Twenty percent of Manchester's 400,000 citizens are nonwhite. Now they have a role model in city hall.

"Here I am from a humble background, uprooted from one culture to another culture and still able to progress," he says. "I never thought I would be Lord Mayor of such a great magnificent city; no one in my family thought that.

"As humans, we all have tremendous potential," he continues. "It's harnessing that potential and having a goal which is important, and that's what we all need to do."

The potential was hard to spot when Khan left his hometown of Jhelum, a trading backwater between Lahore and Islamabad, in 1971.

Khan's family was part of the initial wave of Asian migrants seeking to improve their prospects among the textile mills of Lancashire.

For the older generation, the transition was tough, the linguistic and professional barriers high. But for a Pakistani boy suddenly thrust into the hurly burly of Mansfield's high school, the culture shock was debilitating. His English was so poor that he didn't even bother with exams. Further education was out of reach.

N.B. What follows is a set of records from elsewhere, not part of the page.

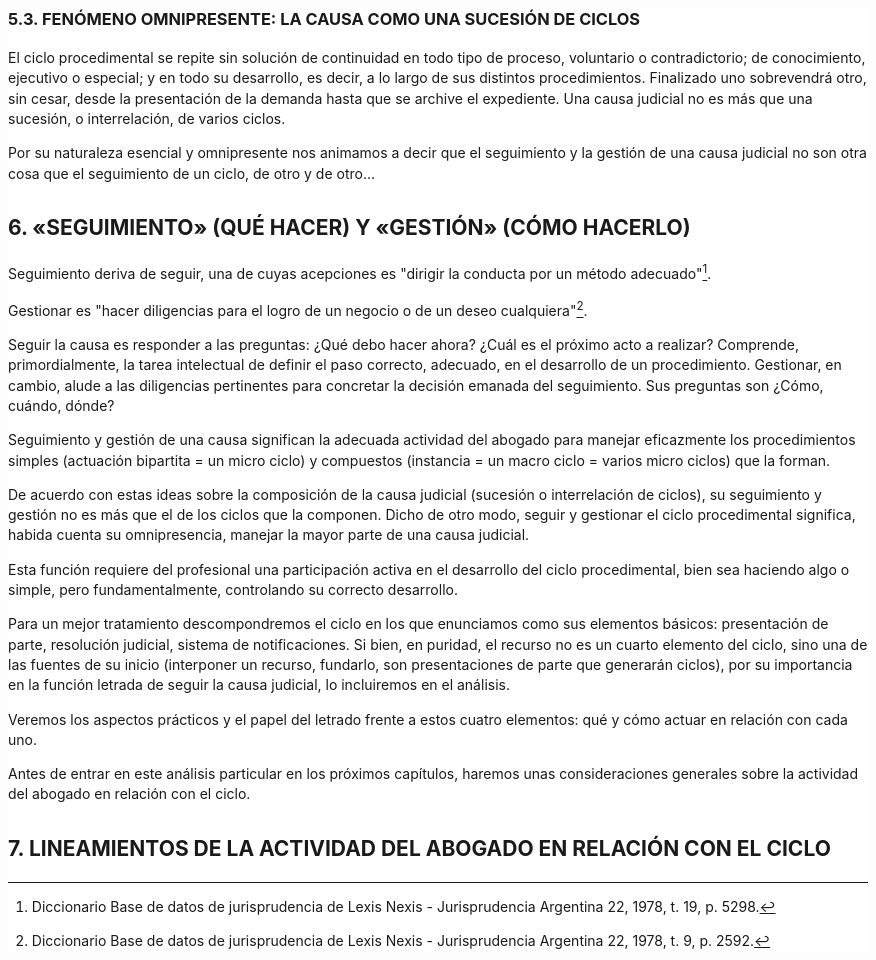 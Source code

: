 [^3]: Art. 2°, ley 27.

[^4]: Art.34, incs. 2° y 3°, Código Procesal Civil y Comercial de la Nación y Código Procesal Civil y Comercial de la Provincia de Buenos Aires; Arazi, Elementos de derecho procesal. Parte general, 2° ed., 1991, p. 117.

[^5]: Couture, Fundamentos del derecho procesal civil, 3ª ed., 1997, p. 298.

[^6]: Nuestras presentaciones son, en las clasificaciones de los actos que hace la doctrina procesal, la especie actos de parte, en cualquiera de las subespecies en que suelen dividirlos (siempre que estas impliquen una postulación o afirmación que motive una resolución judicial).

### 5.3. FENÓMENO OMNIPRESENTE: LA CAUSA COMO UNA SUCESIÓN DE CICLOS

El ciclo procedimental se repite sin solución de continuidad en todo tipo de proceso, voluntario o contradictorio; de conocimiento, ejecutivo o especial; y en todo su desarrollo, es decir, a lo largo de sus distintos procedimientos. Finalizado uno sobrevendrá otro, sin cesar, desde la presentación de la demanda hasta que se archive el expediente. Una causa judicial no es más que una sucesión, o interrelación, de varios ciclos.

Por su naturaleza esencial y omnipresente nos animamos a decir que el seguimiento y la gestión de una causa judicial no son otra cosa que el seguimiento de un ciclo, de otro y de otro…

## 6. «SEGUIMIENTO» (QUÉ HACER) Y «GESTIÓN» (CÓMO HACERLO)

Seguimiento deriva de seguir, una de cuyas acepciones es "dirigir la conducta por un método adecuado"[^7].

Gestionar es "hacer diligencias para el logro de un negocio o de un deseo cualquiera"[^8].

Seguir la causa es responder a las preguntas: ¿Qué debo hacer ahora? ¿Cuál es el próximo acto a realizar? Comprende, primordialmente, la tarea intelectual de definir el paso correcto, adecuado, en el desarrollo de un procedimiento. Gestionar, en cambio, alude a las diligencias pertinentes para concretar la decisión emanada del seguimiento. Sus preguntas son ¿Cómo, cuándo, dónde?

Seguimiento y gestión de una causa significan la adecuada actividad del abogado para manejar eficazmente los procedimientos simples (actuación bipartita = un micro ciclo) y compuestos (instancia = un macro ciclo = varios micro ciclos) que la forman.

De acuerdo con estas ideas sobre la composición de la causa judicial (sucesión o interrelación de ciclos), su seguimiento y gestión no es más que el de los ciclos que la componen. Dicho de otro modo, seguir y gestionar el ciclo procedimental significa, habida cuenta su omnipresencia, manejar la mayor parte de una causa judicial.

Esta función requiere del profesional una participación activa en el desarrollo del ciclo procedimental, bien sea haciendo algo o simple, pero fundamentalmente, controlando su correcto desarrollo.

Para un mejor tratamiento descompondremos el ciclo en los que enunciamos como sus elementos básicos: presentación de parte, resolución judicial, sistema de notificaciones. Si bien, en puridad, el recurso no es un cuarto elemento del ciclo, sino una de las fuentes de su inicio (interponer un recurso, fundarlo, son presentaciones de parte que generarán ciclos), por su importancia en la función letrada de seguir la causa judicial, lo incluiremos en el análisis.

Veremos los aspectos prácticos y el papel del letrado frente a estos cuatro elementos: qué y cómo actuar en relación con cada uno.

Antes de entrar en este análisis particular en los próximos capítulos, haremos unas consideraciones generales sobre la actividad del abogado en relación con el ciclo.

[^7]: Diccionario Base de datos de jurisprudencia de Lexis Nexis - Jurisprudencia Argentina 22, 1978, t. 19, p. 5298.

[^8]: Diccionario Base de datos de jurisprudencia de Lexis Nexis - Jurisprudencia Argentina 22, 1978, t. 9, p. 2592.

## 7. LINEAMIENTOS DE LA ACTIVIDAD DEL ABOGADO EN RELACIÓN CON EL CICLO


[^1]: En la acepción que nos interesa, "ciclo" es la serie de estados por los que pasa un cuerpo hasta llegar de nuevo al estado inicial, o el conjunto de fenómenos que se suceden ordenadamente y se repiten indefinidamente (Diccionario Base de datos de jurisprudencia de Lexis Nexis - Jurisprudencia Argentina 22, 1978, t. 5, p. 1218).
[^2]: En la hipótesis extraordinaria (por su escasa frecuencia) de resoluciones oficiosas se presenta un fenómeno irregular: un ciclo "truncado", que más allá de carecer de uno de sus elementos (la presentación de parte), en nada altera las demás características que en el texto le atribuimos al supuesto normal.
[^9]: Cfr. Podetti, Derecho procesal civil, comercial y laboral, t. II, Tratado de los actos procesales, 1955, p. 183.
[^10]: Los actos fundamentales de la causa judicial son reiterativos en los distintos procesos, y relativamente pocos, características que los hacen los más conocidos por el profesional, en cuanto a su contenido, consecuencias y condiciones para llevarlos a cabo. A esto también contribuye el hecho de que por tal condición de instituciones básicas del proceso, son los únicos que se enseñan en las correspondientes materias universitarias y los más abordados por la literatura jurídica.
[^11]: Suelen tener distinto "peso" para el interés del justiciable la pretensión principal (v. gr., divorcio, desalojo); un asunto cuasifundamental (v. gr., incidente de nulidad de un acto del procedimiento); o una mera cuestión de trámite (v. gr., pedido de reserva del expediente a resolverse mediante una instancia de reposición sustanciada).
[^12]: Mensurando estos factores, y otros, como ser el tiempo que llevará, costo económico, posibilidad de éxito, esfuerzo que demandará la sustanciación, el letrado decide. Por ejemplo, a veces conviene no apelar una resolución si el beneficio a obtener con el recurso es mínimo, y su tramitación importará suspender la ejecución de lo resuelto. En más de una oportunidad, sobre todo tratándose de actos de trámite que no tienen una injerencia importante en los temas vitales de la causa, se consienten vicios formales para no embarcarse en la promoción de un trabajoso y quizá improductivo incidente de nulidad.
[^13]: Preguntado Julio Velazco —ex entrenador de la selección nacional masculina de voley— qué se necesita para jugar bien, contestó: 1. identificar la situación de juego, qué está pasando; 2. determinar qué hacer ante dicha situación; 3. ejecutar bien la decisión.
[^14]: Cómo funcionan, su finalidad, efectos, requisitos, especies, etcétera. Deberá para ello acudir a las obras de Derecho procesal, y actualizar sus contenidos, consultando la última doctrina y jurisprudencia. A lo largo de la obra abordamos, en mayor o menor medida, estos temas esenciales.
[^15]: Tengamos en cuenta que un ciclo puede producirse en tan solo dos días, y cinco en quedar firme: en una presentación de trámite hecha un lunes, despachada el mismo día, la providencia se notifica por ministerio de la ley el martes, recurrible por reposición hasta el día viernes (lunes hasta las 9:30 hs., conf. arts. 124, Código Procesal Civil y Comercial de la Nación y Código Procesal Civil y Comercial de la Provincia de Buenos Aires). Menos tiempo tarda —solo minutos— si acaece en una audiencia.
[^16]: "Caída del sistema", carga tardía de la información, resoluciones que se ven en la pantalla incompletas (v. gr. no figura el día y hora de la audiencia, el monto de los honorarios regulados), divergencias entre la información en soporte digital y la que consta en el papel (v. gr. expediente que aparece "en letra" en la versión digital pero se encuentra "a despacho" en el juzgado), imposibilidad de "dejar nota" electrónica, son algunas de las quejas sobre el funcionamiento del sistema informático de Gestión Judicial Lex 100 del Poder Judicial de la Nación. "Desde las primeras horas de la mañana, abogados y funcionarios reportaron interrupciones y problemas en el Sistema de Gestión Judicial, conocido como Lex 100. El 'apagón' afectó a todos los juzgados, cámaras y tribunales orales del país (…) La situación, que parecía momentánea, se extendió por varias horas y perjudicó a miles de usuarios" (Lucca, Apagón judicial, en "Diario Judicial", disponible en [www.diariojudicial.com/nota/80862/noticias/apagon-judicial.html](http://www.diariojudicial.com/nota/80862/noticias/apagon-judicial.html)). "El sistema informático del Poder Judicial de la Nación volvió a tener problemas durante esta semana. Varios letrados se quejaron de la imposibilidad de acceder al portal de gestión de causas, no solamente para consultar las causas, sino también para subir electrónicamente los escritos y verificar si tienen notificaciones. La situación provocó una presentación del Colegio Público de Abogados de la Capital Federal ante la Corte Suprema de Justicia de la Nación, para que se declaren inhábiles 'sin perjuicio de la validez de los actos procesales cumplidos' los días 10, 11 y 12 de diciembre" (Una semana sin plazos procesales, en "Diario Judicial", disponible en [www.diariojudicial.com/nota/82287/noticias-por-temaluna-semana-sin-plazos-procesales.html](www.diariojudicial.com/nota/82287/noticias-por-temaluna-semana-sin-plazos-procesales.html)). "El sistema informático Lex 100 sigue sumando problemas y reclamos. La UEJN y el Colegio Público de Abogados de la Capital Federal solicitaron a la Corte Suprema y el Consejo de la Magistratura la 'urgente' implementación de medidas para mejorar su funcionamiento" (Otra vez el Lex 100, en "Diario Judicial", disponible en [www.diariojudicial.com/nota/80793](www.diariojudicial.com/nota/80793)). "Que, en el correspondiente informe, se indicó que:'… los pases que figuran en el sistema como realizados el 9/9/16 y el 29/9/16, obedecen a errores informáticos, que se generaron involuntariamente en numerosas causas en trámite ante este tribunal, y no se corresponden con los movimientos que tuvo el expediente papel' (…) En cuanto a la cuestión propuesta, corresponde hacer lugar al planteo. En efecto, nótese que la particular circunstancia informada por secretaría en torno a los giros informáticos —no reales— que registró el expediente producto de errores propios del sistema Lex 100, otorga suficiente verosimilitud a los dichos y el planteo de la actora" (Cámara Nacional de Apelaciones en lo Contencioso Administrativo Federal de la Capital Federal, Sala IV, 16/11/16, "Camuzzi Gas Sur S.A. c. Energas s/Ley n° 24.076", cit. por Parellada, Apuntes sobre expediente digital o electrónico, disponible en [parellada.com.ar/uploads/files/apuntes-sobre-expediente-digital-o-electronico.docx](parellada.com.ar/uploads/files/apuntes-sobre-expediente-digital-o-electronico.docx)).
[^17]: Cámara Nacional de Apelaciones en lo Civil, Sala E, 16/5/17, "R. D. A. s/Sucesión ab intestato", cit. por Manterola, El expediente electrónico como materialización del debido proceso, disponible en [aldiaargentina.microjuris.com/2018/03/07/el-expediente-electronico-como-materializacion-del-debido-proceso](aldiaargentina.microjuris.com/2018/03/07/el-expediente-electronico-como-materializacion-del-debido-proceso). "…Es cierto que existen en el Acuerdo 3886 múltiples cuestiones interpretativas y varias otras sin solución, que traerán varias dudas v controversias en los cursos de acción a seguir en estos primeros tiempos, pero —desde mi punto de vista— cualquier respuesta jurisdiccional siempre debe estar orientada al resguardo —máximo y más intenso— del derecho de defensa de los involucrados en el proceso, debiendo la implementación de las nuevas tecnologías tender a la obtención de respuestas más efectivas, pero cuidando siempre de que ello no implique una infracción a los postulados esenciales del Derecho constitucional (derecho de defensa, derecho a peticionar, acceso a la justicia) y su posterior desenvolvimiento procedimental, en los principios básicos del Derecho procesal. Entonces si una cuestión ofrece algún tipo de duda hermenéutica o dos interpretaciones posibles, creo que la que cabe adoptar es la que mejor resguarde (o menos restrinja) el ejercicio del derecho de defensa en jui-cio" (Cámara de Apelaciones en lo Civil y Comercial de Morón, Sala II, 4/10/18, "Industrial and Comercial Bank of China (Argentina) S.A. c. Alvarenga, Fabricio Oscar s/Acción de secuestro —art. 39, ley 12.962—", elDial-AAAE67). Hace tiempo ya, cuando el proceso de despapelización de los expedientes estaba en sus comienzos, se sostuvo: "Es que, si existe un error en la fecha en que se subió un proveído a la web —lo que resulta comprensible en razón de la cantidad de trabajo que tienen los juzgados de primera instancia—, las consecuencias que este ocasiona no deben ser soportadas por los litigantes ni deben producirles perjuicio alguno. Máxime si tal circunstancia se encuentra expresamente reconocida en una resolución judicial, como ocurre en el caso que nos ocupa. Es decir que, ante la disimilitud de fechas de un proveído o resolución que exista entre el soporte papel y el sistema informático, se debe estar por la que resulte más benigna para los justiciables" (Cámara Nacional de Apelaciones en lo Civil, Sala J, 8/10/09, elDial-AA5892). El sistema informático denominado "Mesa de Entradas Virtual", implementado para la consulta sobre el estado de causas en trámite ante los organismos de los fueros civil y comercial y laboral por el Acuerdo SCBA2792 resultaría a todas luces inútil si los datos que se obtienen a través del mismo carecen de mínima certeza para el profesional o justiciable que los requiere (…) Es claro entonces, que la estructuración de un sistema semejante no se correspondería con el criterio de derivar al profesional o justiciable la responsabilidad por la presentación tardía de un escrito, cuando tal deficiencia ha obedecido manifiestamente a un error de información originado en el propio sistema y totalmente ajeno a las partes, las que se verían no sólo desairadas en su buena fe sino también afectadas en su derecho de defensa en razón de la irregularidad del servicio (Cámara de Apelaciones en lo Civil y Comercial de2ª La Plata, Sala I, 2/5/06, Sistema informático de la Suprema Corte de Justicia de la Provincia de Buenos Aires, B256048). Véase también fallo de la Sala J de Cámara Nacional de Apelaciones en lo Civil citado en la nota anterior.
[^18]: Para "ver tomar contacto" con el expediente papel hav que localizarlo en la sede física del tribunal de radicación de la causa (deberá contarse con este dato), y una vez allí dependerá de que la carpeta esté o no "en letra" (disponible para ser consultado en el sector "Mesa de Entradas"), y esto último a su vez estará subordinado a los diferentes estados o situaciones en que pueden hallarse los obrados, por ejemplo, "a despacho", " en pase", "archivado", etcétera. Para el tema, véase infra, 14.1.1.1. y en extenso Díaz, El expediente judicial. Constitución y vicisitudes del cuerpo del proceso, 2004, ps. 95 a 155. Para el expediente digital, en cambio, consiste en ubicarlo en la mesa de entradas virtual, para lo que es necesario ingresar en el sitio web del Poder Judicial y contar con el número y año del inicio de la causa, y fuero en el que tramita. Si el expediente papel "no está en letra" porque está, por ejemplo "a despacho" (para dictarse una resolución judicial), nada podremos observar de él en ese momento, en cambio si ello sucede con el expediente digital la pantalla nos mostrará igualmente todos los movimientos electrónicos anteriores a la última actuación.
[^19]: A partir del momento en que el letrado no se conforme con la respuesta del empleado y mantenga su posición de repreguntar, la cuestión tomará una vía formal. Se asentará en el acta la petición de la parte (hecha a través del letrado), si corresponde se correrá traslado a la contraria, y su respuesta también se hará constar en el acta. El empleado "se desprenderá" del tema, pues consultará al juez o secretario para que estos resuelvan el asunto, lo que harán dictándole al empleado los términos de la correspondiente resolución; este la volcará en el acta, y la leerá a las partes. Luego, el acta será firmada por el magistrado, lo que dará visos de legitimidad a todo lo actuado. Para la actividad del abogado en las audiencias judiciales, en general, véase Díaz, "Aspectos prácticos de las audiencias judiciales abordados según su punto de contacto con las categorías generales del proceso civil", en Las audiencias judiciales, Díaz (dir.), 2009, p. 23 y ss.; y en particular para las audiencias preliminar, de absolución de posiciones, y de testigos, Díaz, Actividad del abogado en torno a la prueba en el proceso civil, 2ª ed., 2018, ps. 208 y ss., 320 y ss., y 335 y ss., respectivamente.
[^20]: Art. 2° del Anteproyecto de Código Procesal Civil y Comercial de la Nación: "Inmediación, concentración y oralidad. Se garantizará la inmediación del juez con las partes, los sujetos intervinientes y el material de conocimiento. A esos fines se concentrará la actividad procesal, la que se desarrollará en forma preferentemente oral y en audiencias. Los jueces presenciarán las declaraciones de las partes y de los testigos, los careos, las exposiciones, explicaciones y respuestas que hayan de ofrecer los peritos, así como la crítica oral de su dictamen y cualquier otro acto de prueba que, conforme a lo dispuesto en este Código, deba llevarse a cabo contradictoria y públicamente". Véase infra, 10.5.1.6.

Instead, he did what many Pakistani immigrants did: quit school as soon as possible to seek work in one of the cotton mills.

Khan toiled for more than three years as a laborer and then a weaver at the mill in the town of Brierfield. But unlike some of his colleagues, he suspected there was something better out there.

One night in the late 1970s, clocking off from work following another long night shift, he began the trudge out of the valley toward his home.